Many parables in the New Testament propose an inversion of social climbing rules; the first shall be last, the proud shall be humbled, the outcast preferred, all you need is love. After an introductory song of praise — in this case without invoking the usual evidence of mighty deeds — the writer of Psalm 113 recorded a poetic precursor to this ‘foolish’ value system:
God raises the poor from the dust and lifts the needy from the ash heap, to make them sit with princes, and give the barren woman a home, making her the joyous mother of children. (vs. 7-9)

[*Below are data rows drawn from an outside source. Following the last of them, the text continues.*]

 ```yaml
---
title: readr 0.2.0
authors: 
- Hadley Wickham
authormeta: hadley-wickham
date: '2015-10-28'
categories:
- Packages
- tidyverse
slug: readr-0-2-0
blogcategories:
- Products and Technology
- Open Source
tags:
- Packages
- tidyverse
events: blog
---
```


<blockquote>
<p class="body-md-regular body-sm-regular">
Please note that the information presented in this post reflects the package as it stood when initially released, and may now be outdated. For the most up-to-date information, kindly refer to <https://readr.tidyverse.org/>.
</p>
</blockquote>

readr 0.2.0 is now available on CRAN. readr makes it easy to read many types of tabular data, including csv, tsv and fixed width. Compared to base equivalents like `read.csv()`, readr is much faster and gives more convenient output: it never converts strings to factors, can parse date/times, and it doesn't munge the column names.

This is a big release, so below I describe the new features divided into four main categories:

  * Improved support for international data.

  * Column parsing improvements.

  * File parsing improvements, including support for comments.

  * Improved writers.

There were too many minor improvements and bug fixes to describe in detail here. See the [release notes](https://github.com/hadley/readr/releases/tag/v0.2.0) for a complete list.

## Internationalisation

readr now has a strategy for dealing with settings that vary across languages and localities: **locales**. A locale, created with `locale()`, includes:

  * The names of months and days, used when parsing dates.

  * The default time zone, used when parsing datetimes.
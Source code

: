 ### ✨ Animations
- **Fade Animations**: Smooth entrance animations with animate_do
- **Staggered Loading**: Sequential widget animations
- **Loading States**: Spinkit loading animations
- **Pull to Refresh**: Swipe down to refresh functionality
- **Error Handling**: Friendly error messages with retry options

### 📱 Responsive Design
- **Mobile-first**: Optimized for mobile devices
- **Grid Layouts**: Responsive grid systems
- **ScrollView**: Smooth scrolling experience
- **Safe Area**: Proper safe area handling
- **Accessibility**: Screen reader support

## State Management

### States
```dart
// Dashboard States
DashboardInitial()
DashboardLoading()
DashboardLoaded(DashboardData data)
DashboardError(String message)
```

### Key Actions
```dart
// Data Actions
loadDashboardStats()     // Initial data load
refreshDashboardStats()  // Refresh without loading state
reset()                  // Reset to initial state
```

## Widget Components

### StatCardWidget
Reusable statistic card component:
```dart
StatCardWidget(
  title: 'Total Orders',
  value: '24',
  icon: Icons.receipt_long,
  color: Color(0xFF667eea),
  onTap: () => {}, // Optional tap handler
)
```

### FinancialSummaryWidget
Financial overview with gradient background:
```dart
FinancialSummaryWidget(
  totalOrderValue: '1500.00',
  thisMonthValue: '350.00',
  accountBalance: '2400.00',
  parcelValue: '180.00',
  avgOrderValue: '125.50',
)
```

Tomas Luis de Victoria wrote two settings for this psalm, a motet and a vesper psalm. Both titles (incipits) start with Laudate pueri / Praise ye servants. The title of the motet, for double choir, adds Domine. Victoria’s series of psalms specifically for vespers or evensong includes 113. Various luminaries in early times devised appointed psalmodies in the Roman rite for each of the services of the hours. Between five and more recently two psalms were to be sung in each evening service. In most such schemata, the vespers psalms were drawn from Psalms 109 to 147, with the exception of the longer 118.
However in the Jewish (especially Ashkenazi) tradition, 113 was included in the morning Shacharit (from the Hebrew for dawn) prayer as well as before the Passover meal. So maybe the first shall be last and the last first after all!
There are many enticing classical settings besides these. These vespers psalms and hymns have caught the interest of many great composers such as Monteverdi, Vivaldi, and Rachmaninoff whose vespers in the Eastern Orthodox All-night vigil has been mentioned elsewhere.
New Century Hymnal provides a lightly syncopated refrain uses verse 2: Blessed be the name of God forever. It assumes the verses are sung to one of the many tones suggested on page 620.